SDSS J102915 172927
Espacioprofundo.es 23 agosto, 2012

Una estrella primordial que se encuentra en los bordes exteriores de nuestra galaxia, la Vía Láctea altera todas las teorías actuales sobre formación de estrellas en el universo. Esta estrella simplemente no debería existir, ya que carece de los materiales necesarios para el nacimiento de estrellas de baja masa, o al menos eso es lo que creen los astrónomos. Cuando Lorenzo Monaco del Observatorio Europeo del Sur en Chile y sus colegas examinaron la composición elemental de la estrella excéntrica, prosaicamente denominada SDSS J102915 172927, descubrieron que tiene una masa más pequeña que la del Sol, y que probablemente tenga más de 13 mil millones años edad.

“Esta estrella tiene la composición más cercana, que se ha encontrado hasta ahora, a la existente en las estrellas nacidas poco tiempo después del Big Bang”, explico Piercarlo Bonifacio del Observatorio de París, Francia.
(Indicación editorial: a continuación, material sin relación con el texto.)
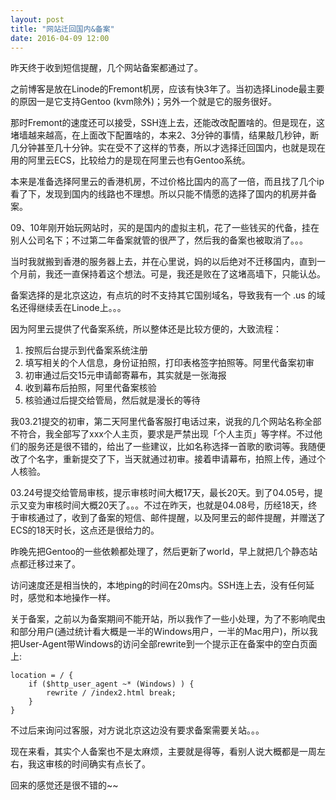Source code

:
 ```yaml
---
layout: post
title: "网站迁回国内&备案"
date: 2016-04-09 12:00
---
```


昨天终于收到短信提醒，几个网站备案都通过了。

之前博客是放在Linode的Fremont机房，应该有快3年了。当初选择Linode最主要的原因一是它支持Gentoo (kvm除外)；另外一个就是它的服务很好。

那时Fremont的速度还可以接受，SSH连上去，还能改改配置啥的。但是现在，这堵墙越来越高，在上面改下配置啥的，本来2、3分钟的事情，结果敲几秒钟，断几分钟甚至几十分钟。实在受不了这样的节奏，所以才选择迁回国内，也就是现在用的阿里云ECS，比较给力的是现在阿里云也有Gentoo系统。

本来是准备选择阿里云的香港机房，不过价格比国内的高了一倍，而且找了几个ip看了下，发现到国内的线路也不理想。所以只能不情愿的选择了国内的机房并备案。

09、10年刚开始玩网站时，买的是国内的虚拟主机，花了一些钱买的代备，挂在别人公司名下；不过第二年备案就管的很严了，然后我的备案也被取消了。。。

当时我就搬到香港的服务器上去，并在心里说，妈的以后绝对不迁移国内，直到一个月前，我还一直保持着这个想法。可是，我还是败在了这堵高墙下，只能认怂。

备案选择的是北京这边，有点坑的时不支持其它国别域名，导致我有一个 .us 的域名还得继续丢在Linode上。。。

因为阿里云提供了代备案系统，所以整体还是比较方便的，大致流程：

1. 按照后台提示到代备案系统注册
2. 填写相关的个人信息，身份证拍照，打印表格签字拍照等。阿里代备案初审
3. 初审通过后交15元申请邮寄幕布，其实就是一张海报
4. 收到幕布后拍照，阿里代备案核验
5. 核验通过后提交给管局，然后就是漫长的等待

我03.21提交的初审，第二天阿里代备客服打电话过来，说我的几个网站名称全部不符合，我全部写了xxx个人主页，要求是严禁出现「个人主页」等字样。不过他们的服务还是很不错的，给出了一些建议，比如名称选择一首歌的歌词等。我随便改了个名字，重新提交了下，当天就通过初审。接着申请幕布，拍照上传，通过个人核验。

03.24号提交给管局审核，提示审核时间大概17天，最长20天。到了04.05号，提示又变为审核时间大概20天了。。。不过在昨天，也就是04.08号，历经18天，终于审核通过了，收到了备案的短信、邮件提醒，以及阿里云的邮件提醒，并赠送了ECS的18天时长，这点还是很给力的。

昨晚先把Gentoo的一些依赖都处理了，然后更新了world，早上就把几个静态站点都迁移过来了。

访问速度还是相当快的，本地ping的时间在20ms内。SSH连上去，没有任何延时，感觉和本地操作一样。

关于备案，之前以为备案期间不能开站，所以我作了一些小处理，为了不影响爬虫和部分用户(通过统计看大概是一半的Windows用户，一半的Mac用户)，所以我把User-Agent带Windows的访问全部rewrite到一个提示正在备案中的空白页面上:

	location = / {
		if ($http_user_agent ~* (Windows) ) {
			rewrite / /index2.html break;
		}
	}

不过后来询问过客服，对方说北京这边没有要求备案需要关站。。。

现在来看，其实个人备案也不是太麻烦，主要就是得等，看别人说大概都是一周左右，我这审核的时间确实有点长了。

回来的感觉还是很不错的~~
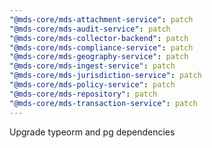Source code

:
 ```yaml
---
"@mds-core/mds-attachment-service": patch
"@mds-core/mds-audit-service": patch
"@mds-core/mds-collector-backend": patch
"@mds-core/mds-compliance-service": patch
"@mds-core/mds-geography-service": patch
"@mds-core/mds-ingest-service": patch
"@mds-core/mds-jurisdiction-service": patch
"@mds-core/mds-policy-service": patch
"@mds-core/mds-repository": patch
"@mds-core/mds-transaction-service": patch
---
```


Upgrade typeorm and pg dependencies
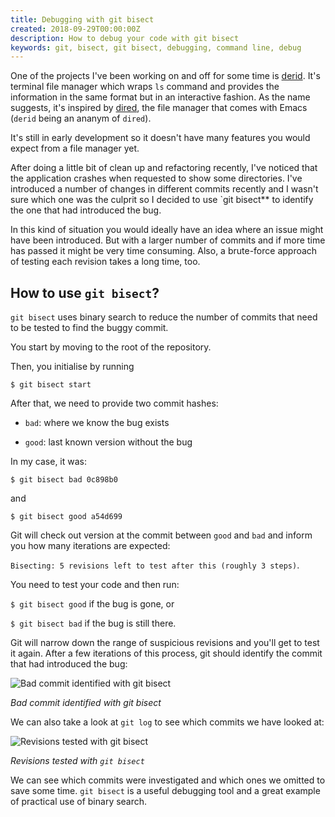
 ```yaml
---
title: Debugging with git bisect
created: 2018-09-29T00:00:00Z
description: How to debug your code with git bisect
keywords: git, bisect, git bisect, debugging, command line, debug
---
```


One of the projects I've been working on and off for some time is [derid](https://github.com/lchsk/derid). It's terminal file manager which wraps `ls` command and provides the information in the same format but in an interactive fashion. As the name suggests, it's inspired by [dired](https://www.gnu.org/software/emacs/manual/html_node/emacs/Dired.html), the file manager that comes with Emacs (`derid` being an ananym of `dired`). 

It's still in early development so it doesn't have many features you would expect from a file manager yet.

After doing a little bit of clean up and refactoring recently, I've noticed that the application crashes when requested to show some directories. I've introduced a number of changes in different commits recently and I wasn't sure which one was the culprit so I decided to use `git bisect** to identify the one that had introduced the bug.

In this kind of situation you would ideally have an idea where an issue might have been introduced. But with a larger number of commits and if more time has passed it might be very time consuming. Also, a brute-force approach of testing each revision takes a long time, too.

## How to use `git bisect`?

`git bisect` uses binary search to reduce the number of commits that need to be tested to find the buggy commit.

You start by moving to the root of the repository.

Then, you initialise by running 

`$ git bisect start`

After that, we need to provide two commit hashes:

- `bad`: where we know the bug exists

- `good`: last known version without the bug

In my case, it was:

`$ git bisect bad 0c898b0`

and 

`$ git bisect good a54d699`

Git will check out version at the commit between `good` and `bad` and inform you how many iterations are expected:

`Bisecting: 5 revisions left to test after this (roughly 3 steps)`.

You need to test your code and then run:

`$ git bisect good` if the bug is gone, or

`$ git bisect bad` if the bug is still there.

Git will narrow down the range of suspicious revisions and you'll get to test it again. After a few iterations of this process, git should identify the commit that had introduced the bug:

![Bad commit identified with git bisect](data/git_bisect_bad_commit.png)

*Bad commit identified with git bisect*

We can also take a look at `git log` to see which commits we have looked at:

![Revisions tested with git bisect](data/git_bisect_log.png)

*Revisions tested with `git bisect`*

We can see which commits were investigated and which ones we omitted to save some time. `git bisect` is a useful debugging tool and a great example of practical use of binary search.
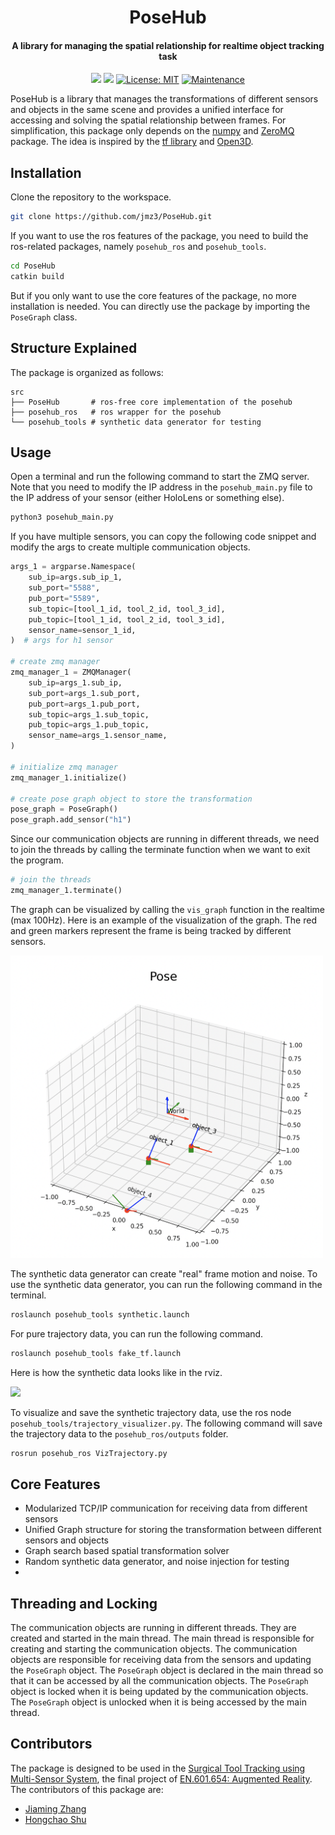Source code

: <h1 align="center">PoseHub</h1>
<h4 align="center">A library for managing the spatial relationship for realtime object tracking task</h4>

<p align="center">
<a href="https://www.python.org/"><img src='https://img.shields.io/badge/Made%20with-Python-1f425f.svg'></a>
<a href="ros"><img src='https://img.shields.io/ros/v/noetic/rviz'></a>
<a href="https://opensource.org/licenses/MIT"><img src="https://img.shields.io/badge/License-MIT-yellow.svg" alt="License: MIT"></a>
<a href="https://GitHub.com/Naereen/StrapDown.js/graphs/commit-activity"><img src="https://img.shields.io/badge/Maintained%3F-yes-green.svg" alt="Maintenance"></a>
</div>

PoseHub is a library that manages the transformations of different sensors and objects in the same scene and provides a unified interface for accessing and solving the spatial relationship between frames. For simplification, this package only depends on the [numpy](https://numpy.org/) and [ZeroMQ](https://zeromq.org/) package. The idea is inspired by the [tf library](https://wiki.ros.org/tf) and [Open3D](http://www.open3d.org/).

## Installation
Clone the repository to the workspace.
```bash
git clone https://github.com/jmz3/PoseHub.git
```

If you want to use the ros features of the package, you need to build the ros-related packages, namely `posehub_ros` and `posehub_tools`. 
```bash
cd PoseHub
catkin build
```

But if you only want to use the core features of the package, no more installation is needed. You can directly use the package by importing the `PoseGraph` class.


## Structure Explained
The package is organized as follows:
```
src
├── PoseHub       # ros-free core implementation of the posehub
├── posehub_ros   # ros wrapper for the posehub
└── posehub_tools # synthetic data generator for testing
```




## Usage
Open a terminal and run the following command to start the ZMQ server.
Note that you need to modify the IP address in the `posehub_main.py` file to the IP address of your sensor (either HoloLens or something else).

```bash
python3 posehub_main.py
```

If you have multiple sensors, you can copy the following code snippet and modify the args to create multiple communication objects.
```python
args_1 = argparse.Namespace(
    sub_ip=args.sub_ip_1,
    sub_port="5588",
    pub_port="5589",
    sub_topic=[tool_1_id, tool_2_id, tool_3_id],
    pub_topic=[tool_1_id, tool_2_id, tool_3_id],
    sensor_name=sensor_1_id,
)  # args for h1 sensor

# create zmq manager
zmq_manager_1 = ZMQManager(
    sub_ip=args_1.sub_ip,
    sub_port=args_1.sub_port,
    pub_port=args_1.pub_port,
    sub_topic=args_1.sub_topic,
    pub_topic=args_1.pub_topic,
    sensor_name=args_1.sensor_name,
)

# initialize zmq manager
zmq_manager_1.initialize() 

# create pose graph object to store the transformation
pose_graph = PoseGraph()
pose_graph.add_sensor("h1")
```
Since our communication objects are running in different threads, we need to join the threads by calling the terminate function when we want to exit the program.
```python
# join the threads
zmq_manager_1.terminate()

```

The graph can be visualized by calling the `vis_graph` function in the realtime (max 100Hz). Here is an example of the visualization of the graph. The red and green markers represent the frame is being tracked by different sensors. 

<img src="docs/DemoPoseGraph.png" width="500"/>

The synthetic data generator can create "real" frame motion and noise. To use the synthetic data generator, you can run the following command in the terminal.
```bash
roslaunch posehub_tools synthetic.launch
```
For pure trajectory data, you can run the following command.
```bash
roslaunch posehub_tools fake_tf.launch
```

Here is how the synthetic data looks like in the rviz.

<img src="docs/fake_frames.gif" width = "500"/>

To visualize and save the synthetic trajectory data, use the ros node `posehub_tools/trajectory_visualizer.py`. The following command will save the trajectory data to the `posehub_ros/outputs` folder.
```bash
rosrun posehub_ros VizTrajectory.py
```


## Core Features
* Modularized TCP/IP communication for receiving data from different sensors
* Unified Graph structure for storing the transformation between different sensors and objects
* Graph search based spatial transformation solver
* Random synthetic data generator, and noise injection for testing
* 




## Threading and Locking
The communication objects are running in different threads. They are created and started in the main thread. The main thread is responsible for creating and starting the communication objects. The communication objects are responsible for receiving data from the sensors and updating the `PoseGraph` object. The `PoseGraph` object is declared in the main thread so that it can be accessed by all the communication objects. The `PoseGraph` object is locked when it is being updated by the communication objects. The `PoseGraph` object is unlocked when it is being accessed by the main thread.

## Contributors
The package is designed to be used in the [Surgical Tool Tracking using Multi-Sensor System](), the final project of [EN.601.654: Augmented Reality](https://fall2023.jhu-ar.yihao.one/). The contributors of this package are:
* [Jiaming Zhang](https://github.com/jmz3)
* [Hongchao Shu](https://github.com/Soooooda69)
La baja concentración de elementos químicos más pesados que el hidrógeno y el helio sugiere que es la estrella más primitiva que se haya descubierto, sin embargo, la relación exacta de estos elementos más pesados sugiere que es más joven. Mucho, mucho más joven.

“En cierto sentido, es una estrella perfectamente normal, pero es diferente porque tiene una metalicidad muy baja”, dice Mónaco. La relación entre la edad de una estrella y su composición elemental es debido a la forma en que evolucionó universo primitivo.

Se cree que las primeras estrellas se crearon al condensarse los materiales existentes en la sopa primordial dejada por el Big Bang y que solamente contenía Hidrógeno y Helio, así como leves trazas de litio. La mayoría de estas estrellas eran auténticos gigantes, decenas de veces más masivas que el Sol, que explotaron como supernovas poco tiempo después de su nacimiento, creando y diseminando por el universo elementos más pesados, desde el carbono al hierro, elementos que fueron incorporados a las generaciones posteriores de estrellas. Este proceso se repitió una y otra vez, con las nuevas generaciones de estrellas más pequeñas que adquieren mayor porcentaje de estos elementos más pesados, es como eventualmente se formo nuestro Sol.

Hasta ahora, todo lo que observaban los astrónomos en el universo parecía indicar que esta teoría era correcta, y aunque los astrónomos han encontrado sólo tres estrellas con cantidades muy bajas de elementos más pesados, estas tenían muy poca masa, donde el oxígeno y el carbono dominaban las trazas de elementos más pesados, indicando que estas estrellas alcanzaron el umbral necesario de carbono-oxígeno para formar una estrella de baja masa, a pesar de tener una muy baja concentración de elementos más pesados.

Pero SDSS J102915 172927 es diferente y plantea un nuevo reto: está compuesta casi por completo por hidrógeno y helio, similar a las existentes durante los comienzos del universo. Cuando Mónaco y sus colegas utilizaron dos espectrógrafos en el Very Large Telescope en Chile para examinar su composición elemental, dándose cuenta que tenía el menor contenido de elementos más pesados encontrado hasta ahora.

El oxígeno y el carbono no alcanzan los niveles mínimos necesarios para crear una estrella de baja masa, por lo que, según las teorías, esta estrella no debería existir.